PLP136-150によってCD69とCD103を発現するTregが誘導されやすいこと、CD69+CD103+ Tregには強力なEAE 抑制活性のあることなどを確認しました。さらに我々は抗原特異的なTregを同定する技術・試薬(PLPペプチドを結合するMHC class II デキストラマー; PLP139-151/I-As dextramer)を米国の研究者(ネブラスカ大学Jay Reddy教授)に提供していただき、PLP139-151特異的T細胞の数を評価しました。PLP136-150またはPLP139-151でEAEを誘導して約1か月後にリンパ節からリンパ球やリンパ芽球を分離して解析したところ、PLP136-150でEAEを誘導した場合にCD4+CD25+ 制御性T細胞中のPLP特異的T細胞の数が有意に増加しており(図4)、PLP136-150には抗原特異的なTregを誘導する能力が強いことがわかりました。
つぎにPLP136-150とPLP139-151のペプチド量を10分の1に減量してEAEを誘導したところ、このsuboptimalな条件では、PLP136-150においてEAE 誘導能が強いことがわかりました。EAEを誘導する抗原特異的T細胞の誘導能においても、また抗原特異的Tregの誘導能においても、PLP136-150 はPLP139-151よりも優れており、抗原特異的Tregの誘導によってEAEの再発がみられなくなることが推測されました。

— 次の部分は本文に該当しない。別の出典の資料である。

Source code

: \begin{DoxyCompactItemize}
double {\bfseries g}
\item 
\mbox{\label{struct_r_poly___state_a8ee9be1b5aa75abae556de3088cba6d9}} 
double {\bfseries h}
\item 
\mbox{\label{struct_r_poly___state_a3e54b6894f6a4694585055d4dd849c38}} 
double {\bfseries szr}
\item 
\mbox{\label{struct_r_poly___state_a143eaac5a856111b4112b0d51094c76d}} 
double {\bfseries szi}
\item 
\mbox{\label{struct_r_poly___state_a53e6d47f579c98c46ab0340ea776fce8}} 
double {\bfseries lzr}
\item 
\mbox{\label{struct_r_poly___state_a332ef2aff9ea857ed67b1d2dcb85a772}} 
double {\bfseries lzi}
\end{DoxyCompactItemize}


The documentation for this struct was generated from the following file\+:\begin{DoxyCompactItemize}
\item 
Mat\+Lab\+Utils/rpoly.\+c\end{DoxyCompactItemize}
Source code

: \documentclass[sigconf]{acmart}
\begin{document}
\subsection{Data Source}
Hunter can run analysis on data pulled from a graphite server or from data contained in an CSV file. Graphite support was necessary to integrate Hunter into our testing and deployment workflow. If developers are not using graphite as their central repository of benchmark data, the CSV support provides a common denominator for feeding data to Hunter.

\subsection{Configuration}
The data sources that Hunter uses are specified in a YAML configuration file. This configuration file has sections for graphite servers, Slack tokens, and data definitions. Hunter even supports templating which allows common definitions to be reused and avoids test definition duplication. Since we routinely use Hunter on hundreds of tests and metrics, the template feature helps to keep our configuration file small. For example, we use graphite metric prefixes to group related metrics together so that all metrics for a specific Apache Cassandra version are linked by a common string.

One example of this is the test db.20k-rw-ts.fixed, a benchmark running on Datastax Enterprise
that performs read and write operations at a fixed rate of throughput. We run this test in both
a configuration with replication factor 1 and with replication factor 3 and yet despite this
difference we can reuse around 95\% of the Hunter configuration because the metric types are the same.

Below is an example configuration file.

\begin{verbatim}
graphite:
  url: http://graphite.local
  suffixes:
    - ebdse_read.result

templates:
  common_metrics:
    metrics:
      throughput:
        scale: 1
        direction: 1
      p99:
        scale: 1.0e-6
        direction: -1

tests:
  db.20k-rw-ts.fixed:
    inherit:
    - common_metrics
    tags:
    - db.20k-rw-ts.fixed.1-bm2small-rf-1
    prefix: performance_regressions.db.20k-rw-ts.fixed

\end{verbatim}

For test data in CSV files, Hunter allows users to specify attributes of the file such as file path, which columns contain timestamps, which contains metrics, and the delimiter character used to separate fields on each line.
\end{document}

図4 PLP136-150誘導EAEでは抗原特異的Tregが誘導

PLP136-150またはPLP139-151でEAE誘導操作を行い、1か月後に所属リンパ節からリンパ球とリンパ芽球を分離して、フローサイトメーター解析を行いました。○で囲ったリンパ球集団は、PLP139-151/I-Asデキストラマーに反応性の抗原特異的Tregです。リンパ球(左パネル)、リンパ芽球(右パネル)のいずれにおいても、上段(PLP136-150 EAE)の抗原特異的Tregが増加していることがわかります(代表例)。

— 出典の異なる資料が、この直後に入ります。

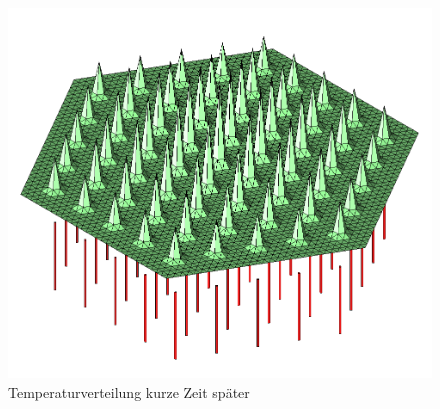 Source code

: \documentclass[12pt,a4paper]{article}
\begin{document}
\begin{figure}[h]
\begin{minipage}[t]{.4\linewidth}
       \includegraphics[width=\linewidth]{TempAt5.png}
       \caption{Temperaturverteilung kurze Zeit später}
       \label{TempAt5}
    \end{minipage}
 \end{figure}
\end{document}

PLP139-151のMHC class IIへの結合は不安定である
SJL/JマウスのMHC class IIであるI-As分子とPLP ペプチドの結合安定性に関する解析は櫻庭俊博士によって実施されました。分子動態とreplica exchange with solute tempering (REST)の数学的計量計算により、PLPペプチド/I-As分子複合体の溶液中における構造変化に関するシミュレーションを実施しました。解析の結果、PLP136-150ペプチドはMHC class IIの溝(MHC groove)で安定したポジションを維持しているのに対して、PLP139-151は溝からしばしば飛び出す不安定なポジションにあることがわかりました(図5)。またペプチドのN末端はMHC class IIの溝の外に飛び出した残基(flanking residues)であることが確認されました。動的構造解析によりPLP136-150がI-Asに安定して結合しているメカニズムの詳細が解明されました。

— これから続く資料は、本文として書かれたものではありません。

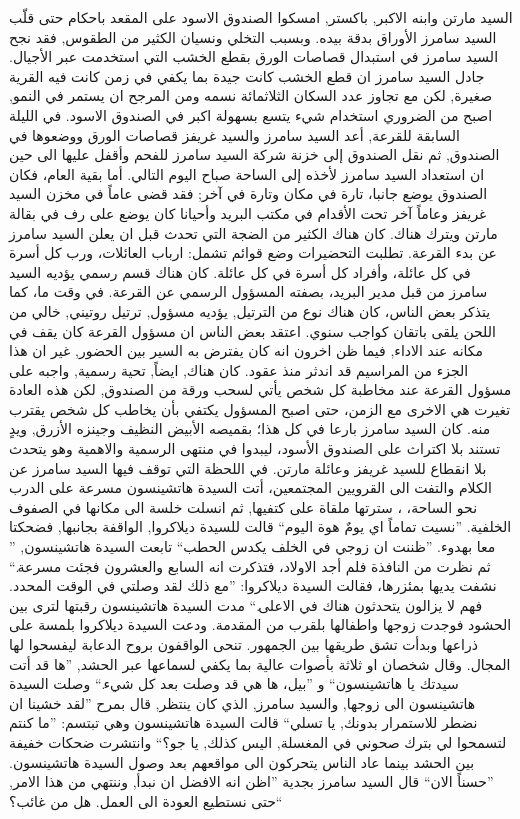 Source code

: \documentclass[12pt, a4paper]{article}
\begin{document}
\begin{otherlanguage}{arabic}
السيد مارتن وابنه الاكبر, باكستر, امسكوا الصندوق الاسود على المقعد باحكام حتى قلّب السيد سامرز الأوراق بدقة بيده.
وبسبب التخلي ونسيان الكثير من الطقوس, فقد نجح السيد سامرز في استبدال قصاصات الورق بقطع الخشب التي استخدمت عبر الأجيال.
جادل السيد سامرز ان قطع الخشب كانت جيدة بما يكفي في زمن كانت فيه القرية صغيرة,  لكن مع تجاوز عدد السكان الثلاثمائة 
نسمه ومن المرجح ان يستمر في النمو,  اصبح من الضروري استخدام شيء يتسع بسهولة اكبر في الصندوق الاسود. في الليلة السابقة
للقرعة, أعد السيد سامرز والسيد غريفز قصاصات الورق ووضعوها في الصندوق, ثم نقل الصندوق إلى خزنة شركة السيد سامرز للفحم 
وأقفل عليها الى حين ان استعداد  السيد سامرز لأخذه إلى الساحة صباح اليوم التالي. أما بقية العام، فكان الصندوق يوضع 
جانبا، تارة في مكان وتارة في آخر; فقد قضى عاماً  في مخزن السيد غريفز وعاماً  آخر تحت الأقدام في مكتب البريد وأحيانا 
كان يوضع على رف في بقالة مارتن ويترك هناك. كان هناك الكثير من الضجة التي تحدث قبل ان يعلن السيد سامرز عن بدء القرعة.
تطلبت التحضيرات وضع قوائم تشمل: ارباب العائلات، ورب كل أسرة في كل عائلة، وأفراد كل أسرة في كل عائلة.
كان هناك قسم رسمي يؤديه السيد سامرز من قبل مدير البريد، بصفته المسؤول الرسمي عن القرعة. في وقت ما، كما يتذكر بعض 
الناس، كان هناك نوع من الترتيل, يؤديه مسؤول, ترتيل روتيني, خالي من اللحن يلقى باتقان كواجب سنوي.
اعتقد بعض الناس ان مسؤول القرعة كان يقف في مكانه عند الاداء, فيما ظن اخرون انه كان يفترض به السير بين الحضور,
غير ان هذا الجزء من المراسيم قد اندثر منذ عقود. كان هناك, ايضاً, تحية رسمية, واجبه على مسؤول القرعة عند مخاطبة كل شخص
يأتي لسحب ورقة من الصندوق, لكن هذه العادة تغيرت هي الاخرى مع الزمن، حتى اصبح المسؤول يكتفي بأن يخاطب كل شخص يقترب منه.
كان السيد سامرز بارعا في كل هذا؛ بقميصه الأبيض النظيف وجينزه الأزرق, ويدٍ تستند بلا اكتراث على الصندوق الأسود، 
ليبدوا في منتهى الرسمية والاهمية وهو يتحدث بلا انقطاع للسيد غريفز وعائلة مارتن. في اللحظة التي توقف فيها السيد 
سامرز عن الكلام والتفت الى القرويين المجتمعين، أتت السيدة هاتشينسون مسرعة على الدرب نحو الساحة، ، سترتها ملقاة على 
كتفيها, ثم انسلت خلسة الى مكانها في الصفوف الخلفية. ”نسيت تماماً اي يومٌ هوة اليوم“ قالت للسيدة ديلاكروا, الواقفة بجانبها,
فضحكتا معا بهدوء. ”ظننت ان زوجي في الخلف يكدس الحطب“ تابعت السيدة هاتشينسون, ” ثم نظرت من النافذة فلم أجد الاولاد، 
فتذكرت انه السابع والعشرون فجئت مسرعة.“  نشفت يديها بمئزرها، فقالت السيدة ديلاكروا: ”مع ذلك لقد وصلتي في الوقت المحدد.
فهم لا يزالون يتحدثون هناك في الاعلى.“ مدت السيدة هاتشينسون رقبتها لترى بين الحشود فوجدت زوجها واطفالها بلقرب من المقدمة.
ودعت السيدة ديلاكروا بلمسة على ذراعها وبدأت تشق طريقها بين الجمهور. تنحى الواقفون بروح الدعابة ليفسحوا لها المجال.
وقال شخصان او ثلاثة بأصوات عالية بما يكفي لسماعها عبر الحشد, ”ها قد أتت سيدتك يا هاتشينسون“ و 
”بيل، ها هي قد وصلت بعد كل شيء.“ وصلت السيدة هاتشينسون الى زوجها, والسيد سامرز, الذي كان ينتظر, قال بمرح 
”لقد خشينا ان نضطر للاستمرار بدونك, يا تسلي“ قالت السيدة هاتشينسون وهي تبتسم: ”ما كنتم لتسمحوا لي بترك صحوني في 
المغسلة,  اليس كذلك, يا جو؟“  وانتشرت ضحكات خفيفة بين الحشد بينما عاد الناس يتحركون الى مواقعهم بعد وصول السيدة هاتشينسون.
”حسناً الان“ قال السيد سامرز بجدية ”اظن انه الافضل ان نبدأ, وننتهي من هذا الامر, حتى نستطيع العودة الى العمل. هل من غائب؟“









\end{otherlanguage}
  
\end{document}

図5 PLP136-150とPLP139-151 の個々のアミノ酸残基のMHC class II 結合安定性

 図5 PLP136-150とPLP139-151 の個々のアミノ酸残基のMHC class II 結合安定性

PLP各残基のCα原子結合安定性を、平均的位置からのゆらぎ(Root-mean-square Fluctuation; MSF)で示しています。PLP136-150 (青)とPLP139-151 (赤)でTMSF に関する有意差のある残基には*をつけていますが、PLP139-151は半分以上のアミノ酸残基において、ゆらぎが大きく、MHC class II 結合が不安定であることが示唆されます。

まとめと今後の展望

PLP136-150はSJLマウスのMHC class II分子であるI-Asに安定して結合することにより、免疫原性を強く発揮することがわかりました。PLP136-150でSJLマウスを感作すると、脳炎惹起性の抗原特異的T細胞も強く誘導されますが、強い活性を有するCD69+CD103+CD25high+CD4+ Tregが優先的に誘導されることにより、EAE は再発しなくなり、EAEの再誘導も困難になると考えられます。逆にMHC class IIに安定して結合できないペプチドで自己免疫病が誘導されると、病気は慢性化して難治化すると考えられます。MHC class II分子に安定して結合するペプチドを合成するには、MHC class IIの溝に結合するアミノ酸だけに配慮するのではなくて、溝の外のflanking residuesの修飾も重要であることもわかりました。
さまざまな免疫病や悪性腫瘍に対するペプチド医薬の開発において、今回の知見が活用されることが期待されます。MSを予防するワクチンに関する議論もあるなかで、我々も安全かつ有効なペプチド療法の開発に向けて研究を継続して参りたいと考えています。

用語解説

1) EAE(Experimental autoimmune encephalomyelitis:自己免疫性脳脊髄炎)
EAE はMSの動物モデルとして、病気の研究や治療法の開発に利用されています。脳や脊に存在するEAE誘導活性を持つミエリン塩基性蛋白やPLPなどのタンパク質またはそれらに由来するペプチドをマウスやラットに接種することによって誘導できます。接種された抗原に反応するT細胞が誘導され、それが脳内に浸潤して、EAEを発症します。今回の研究では、PLPの合成ペプチド(PLP136-150とPLP139-151)と結核菌死菌含有アジュバントの混和物を、SJL/Jマウスの皮下に接種して誘導しました。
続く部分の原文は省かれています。